Problem to work on
I need the number of lines in the data that contain the word "默认值是", and nothing beyond it.

_ _ _ _ _

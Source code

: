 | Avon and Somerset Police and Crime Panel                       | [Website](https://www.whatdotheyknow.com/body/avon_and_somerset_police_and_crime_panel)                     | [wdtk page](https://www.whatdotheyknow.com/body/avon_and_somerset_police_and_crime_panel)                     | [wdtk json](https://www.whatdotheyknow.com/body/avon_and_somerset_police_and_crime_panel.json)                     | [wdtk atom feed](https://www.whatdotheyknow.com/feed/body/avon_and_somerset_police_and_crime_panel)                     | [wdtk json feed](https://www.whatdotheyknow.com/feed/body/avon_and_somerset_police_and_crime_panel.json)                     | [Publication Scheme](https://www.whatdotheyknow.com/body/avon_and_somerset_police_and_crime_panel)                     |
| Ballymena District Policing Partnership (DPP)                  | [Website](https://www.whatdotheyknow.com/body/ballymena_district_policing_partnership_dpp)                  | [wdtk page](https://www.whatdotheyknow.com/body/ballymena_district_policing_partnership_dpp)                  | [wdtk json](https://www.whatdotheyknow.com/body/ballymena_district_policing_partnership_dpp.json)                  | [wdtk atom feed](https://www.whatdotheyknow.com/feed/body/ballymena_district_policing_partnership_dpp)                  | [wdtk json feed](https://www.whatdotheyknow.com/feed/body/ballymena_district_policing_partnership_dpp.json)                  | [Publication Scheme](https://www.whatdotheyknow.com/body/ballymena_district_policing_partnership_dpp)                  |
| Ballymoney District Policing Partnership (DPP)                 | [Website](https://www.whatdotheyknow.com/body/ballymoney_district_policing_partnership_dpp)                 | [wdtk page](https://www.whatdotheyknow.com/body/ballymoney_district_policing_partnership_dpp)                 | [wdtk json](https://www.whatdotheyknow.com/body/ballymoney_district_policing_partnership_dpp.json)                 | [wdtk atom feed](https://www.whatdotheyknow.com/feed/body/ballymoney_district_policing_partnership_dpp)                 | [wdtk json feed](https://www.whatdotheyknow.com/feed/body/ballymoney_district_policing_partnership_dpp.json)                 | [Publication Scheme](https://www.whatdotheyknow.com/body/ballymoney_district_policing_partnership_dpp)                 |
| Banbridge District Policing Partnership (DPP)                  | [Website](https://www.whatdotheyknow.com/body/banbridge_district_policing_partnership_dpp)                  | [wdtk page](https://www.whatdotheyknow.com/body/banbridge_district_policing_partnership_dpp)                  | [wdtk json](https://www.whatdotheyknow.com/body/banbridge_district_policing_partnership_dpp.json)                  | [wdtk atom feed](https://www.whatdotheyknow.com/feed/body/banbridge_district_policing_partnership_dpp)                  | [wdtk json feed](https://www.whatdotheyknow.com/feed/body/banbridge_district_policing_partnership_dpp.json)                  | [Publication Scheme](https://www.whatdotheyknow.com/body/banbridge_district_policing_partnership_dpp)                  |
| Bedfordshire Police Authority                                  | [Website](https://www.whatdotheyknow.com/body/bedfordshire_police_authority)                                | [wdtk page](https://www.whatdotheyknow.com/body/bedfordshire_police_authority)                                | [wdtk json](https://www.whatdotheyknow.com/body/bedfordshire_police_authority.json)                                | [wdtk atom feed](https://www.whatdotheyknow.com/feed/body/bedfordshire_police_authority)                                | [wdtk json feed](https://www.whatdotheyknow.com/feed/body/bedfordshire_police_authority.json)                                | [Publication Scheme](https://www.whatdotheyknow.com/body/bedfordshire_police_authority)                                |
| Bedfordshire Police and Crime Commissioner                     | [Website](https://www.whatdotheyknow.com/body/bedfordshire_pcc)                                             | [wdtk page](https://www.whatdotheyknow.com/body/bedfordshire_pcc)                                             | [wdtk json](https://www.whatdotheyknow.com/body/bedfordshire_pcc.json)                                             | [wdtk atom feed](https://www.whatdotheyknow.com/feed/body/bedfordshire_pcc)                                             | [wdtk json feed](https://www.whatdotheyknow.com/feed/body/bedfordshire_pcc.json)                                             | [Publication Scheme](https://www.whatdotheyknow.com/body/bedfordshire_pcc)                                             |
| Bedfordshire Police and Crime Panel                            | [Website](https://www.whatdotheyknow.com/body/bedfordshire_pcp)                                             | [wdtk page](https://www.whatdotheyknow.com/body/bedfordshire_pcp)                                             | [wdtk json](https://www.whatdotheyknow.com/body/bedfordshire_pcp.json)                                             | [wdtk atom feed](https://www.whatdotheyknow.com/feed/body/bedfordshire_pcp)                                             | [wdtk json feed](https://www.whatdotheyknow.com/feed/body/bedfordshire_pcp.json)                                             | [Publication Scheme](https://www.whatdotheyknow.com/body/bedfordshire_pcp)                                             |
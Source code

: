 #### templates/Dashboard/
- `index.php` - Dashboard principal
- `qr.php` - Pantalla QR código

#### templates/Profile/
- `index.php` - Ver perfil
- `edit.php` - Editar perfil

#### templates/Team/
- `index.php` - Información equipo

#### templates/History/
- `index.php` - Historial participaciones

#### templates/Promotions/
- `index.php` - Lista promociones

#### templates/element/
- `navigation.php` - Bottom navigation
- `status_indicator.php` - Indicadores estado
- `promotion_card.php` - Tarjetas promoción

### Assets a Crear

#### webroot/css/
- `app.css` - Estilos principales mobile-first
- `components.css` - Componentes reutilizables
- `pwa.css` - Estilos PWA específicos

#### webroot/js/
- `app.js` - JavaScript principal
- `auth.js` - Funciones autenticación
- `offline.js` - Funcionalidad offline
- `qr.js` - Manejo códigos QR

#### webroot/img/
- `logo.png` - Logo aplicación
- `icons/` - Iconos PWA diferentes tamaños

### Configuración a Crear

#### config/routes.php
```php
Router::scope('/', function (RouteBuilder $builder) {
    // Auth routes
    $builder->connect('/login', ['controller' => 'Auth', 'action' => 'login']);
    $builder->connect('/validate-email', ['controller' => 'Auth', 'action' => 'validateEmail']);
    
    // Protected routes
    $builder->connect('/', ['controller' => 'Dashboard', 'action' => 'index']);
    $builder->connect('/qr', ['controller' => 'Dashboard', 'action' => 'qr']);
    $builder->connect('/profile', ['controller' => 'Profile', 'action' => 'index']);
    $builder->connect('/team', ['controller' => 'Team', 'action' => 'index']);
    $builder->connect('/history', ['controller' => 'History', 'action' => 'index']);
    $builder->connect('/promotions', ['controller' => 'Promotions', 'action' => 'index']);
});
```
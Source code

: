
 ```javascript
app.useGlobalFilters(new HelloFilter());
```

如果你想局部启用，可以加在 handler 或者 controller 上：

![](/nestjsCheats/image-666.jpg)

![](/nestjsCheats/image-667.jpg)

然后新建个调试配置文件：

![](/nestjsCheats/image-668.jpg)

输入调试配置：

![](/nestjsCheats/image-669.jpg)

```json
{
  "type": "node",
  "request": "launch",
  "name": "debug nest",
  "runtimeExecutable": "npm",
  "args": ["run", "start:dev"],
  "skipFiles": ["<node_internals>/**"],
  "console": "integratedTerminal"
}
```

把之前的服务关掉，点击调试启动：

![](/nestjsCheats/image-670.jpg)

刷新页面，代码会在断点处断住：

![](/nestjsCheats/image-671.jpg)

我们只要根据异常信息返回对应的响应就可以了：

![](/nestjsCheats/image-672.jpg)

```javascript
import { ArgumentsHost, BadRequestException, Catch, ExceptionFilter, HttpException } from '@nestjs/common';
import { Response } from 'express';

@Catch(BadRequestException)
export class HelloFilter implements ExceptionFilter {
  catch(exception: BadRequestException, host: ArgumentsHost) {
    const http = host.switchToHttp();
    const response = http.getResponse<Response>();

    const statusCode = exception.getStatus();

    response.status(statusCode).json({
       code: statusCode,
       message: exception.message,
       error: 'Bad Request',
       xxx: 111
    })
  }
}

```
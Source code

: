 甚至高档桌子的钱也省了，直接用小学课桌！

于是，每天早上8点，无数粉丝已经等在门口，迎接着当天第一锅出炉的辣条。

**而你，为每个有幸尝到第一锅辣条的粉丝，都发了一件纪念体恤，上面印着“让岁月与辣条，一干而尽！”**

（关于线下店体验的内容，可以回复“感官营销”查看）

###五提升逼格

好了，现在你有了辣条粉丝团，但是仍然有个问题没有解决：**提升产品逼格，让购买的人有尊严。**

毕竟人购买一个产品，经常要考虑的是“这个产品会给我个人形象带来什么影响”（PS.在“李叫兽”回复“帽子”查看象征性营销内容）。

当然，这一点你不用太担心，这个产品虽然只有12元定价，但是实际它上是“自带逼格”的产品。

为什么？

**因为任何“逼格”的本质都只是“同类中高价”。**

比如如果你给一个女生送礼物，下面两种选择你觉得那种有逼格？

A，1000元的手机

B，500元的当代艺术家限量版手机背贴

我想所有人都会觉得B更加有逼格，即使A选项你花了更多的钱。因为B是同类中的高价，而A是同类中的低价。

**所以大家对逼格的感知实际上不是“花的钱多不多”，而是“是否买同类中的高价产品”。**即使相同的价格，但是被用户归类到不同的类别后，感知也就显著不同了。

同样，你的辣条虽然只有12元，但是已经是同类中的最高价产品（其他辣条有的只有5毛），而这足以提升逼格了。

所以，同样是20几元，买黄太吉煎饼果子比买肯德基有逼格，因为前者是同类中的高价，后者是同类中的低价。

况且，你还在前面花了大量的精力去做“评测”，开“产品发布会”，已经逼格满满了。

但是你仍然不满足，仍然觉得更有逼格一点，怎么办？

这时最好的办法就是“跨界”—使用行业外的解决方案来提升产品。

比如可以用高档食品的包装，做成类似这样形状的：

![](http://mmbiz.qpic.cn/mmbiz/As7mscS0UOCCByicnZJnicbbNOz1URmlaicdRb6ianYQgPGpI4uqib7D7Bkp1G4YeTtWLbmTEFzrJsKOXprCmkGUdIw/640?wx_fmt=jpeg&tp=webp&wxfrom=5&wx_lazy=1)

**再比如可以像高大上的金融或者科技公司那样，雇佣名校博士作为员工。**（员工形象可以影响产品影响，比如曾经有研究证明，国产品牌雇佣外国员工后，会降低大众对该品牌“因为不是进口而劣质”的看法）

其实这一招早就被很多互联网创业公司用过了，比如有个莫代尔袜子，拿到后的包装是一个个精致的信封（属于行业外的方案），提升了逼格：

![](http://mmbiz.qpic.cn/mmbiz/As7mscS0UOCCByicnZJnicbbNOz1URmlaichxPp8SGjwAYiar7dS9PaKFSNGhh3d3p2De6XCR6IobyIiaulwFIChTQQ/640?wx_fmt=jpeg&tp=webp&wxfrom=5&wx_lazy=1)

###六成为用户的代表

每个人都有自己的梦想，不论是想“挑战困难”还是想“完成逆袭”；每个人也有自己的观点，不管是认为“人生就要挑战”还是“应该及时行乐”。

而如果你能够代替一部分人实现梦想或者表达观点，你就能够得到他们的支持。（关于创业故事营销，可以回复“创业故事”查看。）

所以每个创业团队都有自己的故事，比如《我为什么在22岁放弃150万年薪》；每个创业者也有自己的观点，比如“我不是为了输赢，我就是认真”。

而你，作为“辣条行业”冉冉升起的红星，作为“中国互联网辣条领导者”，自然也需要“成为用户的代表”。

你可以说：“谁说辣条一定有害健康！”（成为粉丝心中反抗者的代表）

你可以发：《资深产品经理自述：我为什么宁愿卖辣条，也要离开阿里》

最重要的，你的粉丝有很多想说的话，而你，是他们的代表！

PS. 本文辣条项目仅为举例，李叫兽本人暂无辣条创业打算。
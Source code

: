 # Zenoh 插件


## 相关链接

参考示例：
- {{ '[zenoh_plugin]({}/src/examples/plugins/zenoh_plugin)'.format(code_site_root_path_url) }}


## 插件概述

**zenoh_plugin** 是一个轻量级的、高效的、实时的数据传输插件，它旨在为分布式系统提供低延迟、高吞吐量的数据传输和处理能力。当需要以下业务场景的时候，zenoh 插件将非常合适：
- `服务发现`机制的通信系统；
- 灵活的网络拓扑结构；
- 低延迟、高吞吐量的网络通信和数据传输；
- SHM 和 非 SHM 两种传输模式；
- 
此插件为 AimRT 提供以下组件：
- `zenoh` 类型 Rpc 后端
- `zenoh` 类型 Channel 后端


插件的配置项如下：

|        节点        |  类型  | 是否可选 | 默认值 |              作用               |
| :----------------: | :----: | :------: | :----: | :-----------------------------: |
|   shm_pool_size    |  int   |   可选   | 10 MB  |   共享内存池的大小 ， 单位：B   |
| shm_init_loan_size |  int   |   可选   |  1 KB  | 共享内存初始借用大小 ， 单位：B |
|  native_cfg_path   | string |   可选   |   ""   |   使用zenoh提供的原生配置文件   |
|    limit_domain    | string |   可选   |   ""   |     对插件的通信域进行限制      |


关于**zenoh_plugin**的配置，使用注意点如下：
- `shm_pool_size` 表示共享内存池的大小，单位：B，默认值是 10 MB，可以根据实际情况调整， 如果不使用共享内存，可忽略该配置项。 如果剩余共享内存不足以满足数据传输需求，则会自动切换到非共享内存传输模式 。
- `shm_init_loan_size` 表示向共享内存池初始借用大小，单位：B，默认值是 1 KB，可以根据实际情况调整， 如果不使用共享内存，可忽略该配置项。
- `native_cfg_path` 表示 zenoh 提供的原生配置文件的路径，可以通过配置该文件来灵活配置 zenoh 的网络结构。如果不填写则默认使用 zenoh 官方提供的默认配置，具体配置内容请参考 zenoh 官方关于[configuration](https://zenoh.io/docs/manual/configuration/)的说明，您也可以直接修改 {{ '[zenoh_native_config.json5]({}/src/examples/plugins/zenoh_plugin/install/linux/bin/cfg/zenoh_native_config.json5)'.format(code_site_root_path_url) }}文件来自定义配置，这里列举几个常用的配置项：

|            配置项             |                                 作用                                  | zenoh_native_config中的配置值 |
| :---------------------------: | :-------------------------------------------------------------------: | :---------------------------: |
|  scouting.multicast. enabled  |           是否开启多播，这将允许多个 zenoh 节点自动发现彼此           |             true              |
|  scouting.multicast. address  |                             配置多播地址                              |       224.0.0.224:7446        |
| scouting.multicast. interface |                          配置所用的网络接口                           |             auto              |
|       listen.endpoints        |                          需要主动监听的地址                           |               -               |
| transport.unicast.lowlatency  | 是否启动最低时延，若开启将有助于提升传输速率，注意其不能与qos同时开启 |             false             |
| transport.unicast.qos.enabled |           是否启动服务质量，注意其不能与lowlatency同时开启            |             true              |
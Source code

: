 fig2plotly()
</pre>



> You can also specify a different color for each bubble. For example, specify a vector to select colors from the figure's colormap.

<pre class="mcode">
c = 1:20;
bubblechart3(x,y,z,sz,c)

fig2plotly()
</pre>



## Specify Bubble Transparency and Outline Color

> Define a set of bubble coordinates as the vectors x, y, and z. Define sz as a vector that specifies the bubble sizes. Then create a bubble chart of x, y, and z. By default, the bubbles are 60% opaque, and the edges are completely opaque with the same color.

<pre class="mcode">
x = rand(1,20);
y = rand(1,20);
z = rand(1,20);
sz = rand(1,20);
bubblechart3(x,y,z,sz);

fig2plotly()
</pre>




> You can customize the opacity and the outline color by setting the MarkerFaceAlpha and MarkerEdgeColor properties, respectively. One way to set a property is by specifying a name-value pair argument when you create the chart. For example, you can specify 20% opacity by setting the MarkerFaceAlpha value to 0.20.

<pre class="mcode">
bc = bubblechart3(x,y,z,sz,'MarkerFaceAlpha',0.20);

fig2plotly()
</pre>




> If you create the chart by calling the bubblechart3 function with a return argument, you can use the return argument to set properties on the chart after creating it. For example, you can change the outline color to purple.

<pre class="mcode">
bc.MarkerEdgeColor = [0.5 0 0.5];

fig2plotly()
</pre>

_ _ _ _ _

Result of this exercise
2